## Limitations of RSA.

RSA, as we saw is a really amazing public key cipher that uses only basic number theory in its description.

However, whenever a new cipher appears there will be many people that test its security and whenever possible will try to break it.

So far RSA has not been broken but certain bad things can happen with it if you are not careful. Here are a few things that can go wrong.

1) Using small primes.

This one is quite obvious, if the primes used are small enough then a computer will make easy work of factorising $N$.

2) Using primes that are very close.

This is quite a serious weakness because it makes a big flaw, even if you do use big enough primes. If $p,q$ are relatively close (I know this is ambiguous but should be well understood) then searching for prime factors in the vicinity of $\sqrt{N}$ will reveal either of the factors in quite a quick time (depending on how close the factors are).

Alternatively, the methods of Fermat factorisation or more general number sieves can be used here to give a quick result in some cases.

3) Message is an observable $e$th power.

Sometimes (especially with very small values of $e$) it is likely that the ciphertext is the $e$th power of an integer.
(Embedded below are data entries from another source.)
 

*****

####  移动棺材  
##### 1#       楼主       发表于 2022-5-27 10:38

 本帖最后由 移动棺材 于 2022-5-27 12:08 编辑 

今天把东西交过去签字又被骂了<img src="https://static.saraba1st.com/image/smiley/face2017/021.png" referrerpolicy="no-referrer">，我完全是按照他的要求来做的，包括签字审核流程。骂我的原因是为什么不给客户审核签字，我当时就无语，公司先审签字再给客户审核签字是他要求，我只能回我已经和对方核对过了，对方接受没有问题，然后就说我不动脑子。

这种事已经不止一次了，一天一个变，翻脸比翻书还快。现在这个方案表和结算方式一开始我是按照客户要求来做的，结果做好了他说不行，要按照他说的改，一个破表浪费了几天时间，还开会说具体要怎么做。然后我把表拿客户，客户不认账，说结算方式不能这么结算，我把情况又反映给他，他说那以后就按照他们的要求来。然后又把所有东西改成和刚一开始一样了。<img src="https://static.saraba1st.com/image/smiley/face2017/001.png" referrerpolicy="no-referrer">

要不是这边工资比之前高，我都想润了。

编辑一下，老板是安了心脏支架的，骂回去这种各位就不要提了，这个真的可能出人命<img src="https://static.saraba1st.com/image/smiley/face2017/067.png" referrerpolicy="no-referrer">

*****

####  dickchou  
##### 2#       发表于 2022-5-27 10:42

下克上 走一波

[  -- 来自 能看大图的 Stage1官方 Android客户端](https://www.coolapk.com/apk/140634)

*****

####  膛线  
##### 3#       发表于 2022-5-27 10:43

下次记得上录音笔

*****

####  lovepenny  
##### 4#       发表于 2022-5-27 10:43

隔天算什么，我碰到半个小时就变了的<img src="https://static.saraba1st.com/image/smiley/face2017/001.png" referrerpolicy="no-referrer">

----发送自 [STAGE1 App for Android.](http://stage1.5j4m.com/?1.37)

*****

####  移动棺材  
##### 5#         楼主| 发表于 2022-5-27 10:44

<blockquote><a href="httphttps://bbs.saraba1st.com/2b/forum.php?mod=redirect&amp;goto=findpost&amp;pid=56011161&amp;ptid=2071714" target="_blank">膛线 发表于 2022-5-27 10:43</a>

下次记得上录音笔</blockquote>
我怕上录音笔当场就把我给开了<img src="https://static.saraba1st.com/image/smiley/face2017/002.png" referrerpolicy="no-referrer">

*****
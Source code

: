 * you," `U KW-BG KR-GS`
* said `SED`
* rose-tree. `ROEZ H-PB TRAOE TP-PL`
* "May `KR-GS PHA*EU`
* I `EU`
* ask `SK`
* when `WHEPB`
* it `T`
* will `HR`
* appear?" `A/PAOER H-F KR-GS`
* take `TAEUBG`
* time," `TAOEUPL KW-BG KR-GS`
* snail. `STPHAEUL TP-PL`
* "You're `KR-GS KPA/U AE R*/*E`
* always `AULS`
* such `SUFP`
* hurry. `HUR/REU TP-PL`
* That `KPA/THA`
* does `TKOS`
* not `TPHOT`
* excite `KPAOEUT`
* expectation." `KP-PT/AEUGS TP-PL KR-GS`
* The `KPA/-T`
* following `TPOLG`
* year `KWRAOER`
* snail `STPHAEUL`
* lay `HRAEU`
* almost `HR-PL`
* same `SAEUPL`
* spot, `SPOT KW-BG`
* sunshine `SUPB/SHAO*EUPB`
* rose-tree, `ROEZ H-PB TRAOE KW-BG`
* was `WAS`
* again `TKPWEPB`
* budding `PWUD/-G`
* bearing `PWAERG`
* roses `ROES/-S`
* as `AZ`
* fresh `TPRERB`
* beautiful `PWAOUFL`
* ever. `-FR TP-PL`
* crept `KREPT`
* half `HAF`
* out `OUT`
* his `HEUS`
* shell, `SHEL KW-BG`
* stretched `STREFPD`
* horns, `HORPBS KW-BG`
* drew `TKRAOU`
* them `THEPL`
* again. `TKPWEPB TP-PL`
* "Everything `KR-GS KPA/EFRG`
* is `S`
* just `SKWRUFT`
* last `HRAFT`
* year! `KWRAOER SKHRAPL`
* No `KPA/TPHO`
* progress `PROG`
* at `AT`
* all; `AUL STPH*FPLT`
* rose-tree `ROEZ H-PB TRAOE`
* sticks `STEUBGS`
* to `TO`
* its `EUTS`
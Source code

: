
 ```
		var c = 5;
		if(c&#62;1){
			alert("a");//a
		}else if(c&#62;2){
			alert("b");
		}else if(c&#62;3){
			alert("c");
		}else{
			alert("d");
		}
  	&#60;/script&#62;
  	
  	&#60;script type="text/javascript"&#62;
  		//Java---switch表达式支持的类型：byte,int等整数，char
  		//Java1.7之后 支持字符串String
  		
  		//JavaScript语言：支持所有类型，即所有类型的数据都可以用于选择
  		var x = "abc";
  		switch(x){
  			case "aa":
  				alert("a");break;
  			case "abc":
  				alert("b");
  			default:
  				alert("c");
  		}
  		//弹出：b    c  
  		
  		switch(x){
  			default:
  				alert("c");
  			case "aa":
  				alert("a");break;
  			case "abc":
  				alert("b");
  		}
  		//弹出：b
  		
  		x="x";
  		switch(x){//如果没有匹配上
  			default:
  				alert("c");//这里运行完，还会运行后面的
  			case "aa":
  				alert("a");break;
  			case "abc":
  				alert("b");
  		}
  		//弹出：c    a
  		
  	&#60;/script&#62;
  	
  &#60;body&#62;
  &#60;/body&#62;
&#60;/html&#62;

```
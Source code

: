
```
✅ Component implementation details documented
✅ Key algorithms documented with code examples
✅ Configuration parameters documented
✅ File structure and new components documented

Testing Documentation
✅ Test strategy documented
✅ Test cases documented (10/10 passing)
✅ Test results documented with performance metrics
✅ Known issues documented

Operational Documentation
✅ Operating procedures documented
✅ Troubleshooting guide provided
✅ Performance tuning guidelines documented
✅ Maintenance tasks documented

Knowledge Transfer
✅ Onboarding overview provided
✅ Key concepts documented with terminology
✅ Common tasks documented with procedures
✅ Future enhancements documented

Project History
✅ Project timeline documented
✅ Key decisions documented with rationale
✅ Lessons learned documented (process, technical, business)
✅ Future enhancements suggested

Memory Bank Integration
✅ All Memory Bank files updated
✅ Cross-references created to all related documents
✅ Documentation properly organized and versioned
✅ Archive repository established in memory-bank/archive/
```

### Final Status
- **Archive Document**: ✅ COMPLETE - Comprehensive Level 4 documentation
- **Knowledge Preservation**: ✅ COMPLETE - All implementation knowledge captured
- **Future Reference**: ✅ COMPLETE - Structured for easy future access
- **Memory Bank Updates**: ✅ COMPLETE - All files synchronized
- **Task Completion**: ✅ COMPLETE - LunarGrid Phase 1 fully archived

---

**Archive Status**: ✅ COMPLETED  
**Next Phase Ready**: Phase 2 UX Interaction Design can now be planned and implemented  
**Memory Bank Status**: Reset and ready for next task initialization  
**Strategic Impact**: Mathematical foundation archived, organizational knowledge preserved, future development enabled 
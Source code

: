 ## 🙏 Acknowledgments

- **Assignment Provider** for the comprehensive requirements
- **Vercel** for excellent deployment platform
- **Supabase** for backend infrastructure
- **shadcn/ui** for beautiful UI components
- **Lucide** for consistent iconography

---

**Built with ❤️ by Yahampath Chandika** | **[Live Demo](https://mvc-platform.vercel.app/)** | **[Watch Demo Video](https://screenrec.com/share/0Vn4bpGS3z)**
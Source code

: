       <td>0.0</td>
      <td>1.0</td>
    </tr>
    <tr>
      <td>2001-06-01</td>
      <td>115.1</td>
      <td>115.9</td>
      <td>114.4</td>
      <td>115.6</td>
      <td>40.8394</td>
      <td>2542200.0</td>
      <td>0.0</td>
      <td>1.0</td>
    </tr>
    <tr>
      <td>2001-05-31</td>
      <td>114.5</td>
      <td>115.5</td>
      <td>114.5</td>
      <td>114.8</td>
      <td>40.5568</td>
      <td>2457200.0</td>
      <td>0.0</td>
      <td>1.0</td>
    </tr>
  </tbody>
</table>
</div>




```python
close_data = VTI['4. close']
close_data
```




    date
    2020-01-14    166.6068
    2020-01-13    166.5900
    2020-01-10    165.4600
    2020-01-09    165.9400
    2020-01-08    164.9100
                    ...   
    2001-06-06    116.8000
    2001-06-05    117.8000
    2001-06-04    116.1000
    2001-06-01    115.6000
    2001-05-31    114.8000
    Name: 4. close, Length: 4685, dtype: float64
If this is the case then the plaintext can easily be recovered by taking $e$th roots of the corresponding integer equation.

For example suppose the public key of the person I wish to send to is $(e, N) = (3, 15)$, for simplicity, and suppose that my plaintext is $m=2$. I would be sending the ciphertext $c = 8$. But if anyone was to intercept this, they would immediately observe that $8$, as an integer, is a perfect cube already and so could cube root to find the plaintext $m=2$.

4)  Two people using the same $N$, receiving the same message.

Suppose Alice and Bob use the same $N$ and so have public keys of the form $(e_1, N)$ and $(e_2, N)$. If $e_1$ and $e_2$ are coprime then Jane is able to read any message $m$ that is sent to both of them.

By number theory, $e_1, e_2$ coprime guarantees the existence of integers $a,b$ such that $ae_1 + be_2 = 1$. Jane knows the values of $e_1, e_2$ so can use Euclids algorithm to find such $a,b$.

Then $m = m^{ae_1 + be_2} = (p^{e_1})^a (p^{e_2})^b \equiv c_1^a c_2^b \bmod N$, where $c_1, c_2$ are the corresponding intercepted ciphertexts.

Thus Jane can find the plaintext by simply reducing the value of $c_1^a c_2^b$ modulo $N$.

5) Sending the same message to $e$ or more people with the same $e$ (Hastad’s attack).

I will demonstrate this when $e=3$ but the exact same method works for any $e$.

Suppose three people have public keys $(3, N_1), (3, N_2), (3, N_3)$ (so the number of people is the greater than or equal to the value of $e$) and also that the same plaintext $m$ is encrypted and sent to them. If Jane intercepts these messages then she can find the plaintext.

She first works out $gcd(N_1, N_2), gcd(N_1, N_3)$ and $gcd(N_2, N_3)$ using Euclids algorithm. If either of these are bigger than $1$ then she has found one of the prime factors and so can break the message by the usual way (she is able to find one of the private keys then).

If all three of these results turn out to be $1$ then $N_1, N_2, N_3$ are all coprime to each other.

We now note that the intercepted ciphertexts satisfy:

$c_1 \equiv m^3 \bmod N_1$

$c_2 \equiv m^3 \bmod N_2$

$c_3 \equiv m^3 \bmod N_3$

This is essentially a set of linear congruences that we may solve simultaneously for $m^3$ modulo $N = N_1N_2N_3$ (by the chinese remainder theorem along with the fact that $N_1,N_2,N_3$ are coprime).

Suppose the solution is:

$m^3 \equiv n \bmod N$

where $n$ is between $0$ and $N$.

Now, by definition, the plaintext $m$ is less than all three of $N_1,N_2,N_3$, so $m^3 < N_1N_2N_3 = N$. Thus we must have that $m^3 = n$ as integers. Since we know $n$, we may simply find its cube root and hence finding the plaintext $m$.

It is easy to see how this idea generalises to the general case mentioned above (where you have $e$ users or more with the same $e$, all receiving the same message). It is just a matter of using the chinese remainder theorem.

There are more advanced attacks on RSA based on this idea such as Coppersmith’s attack, but this is not so easy to explain. I shall leave that till another time!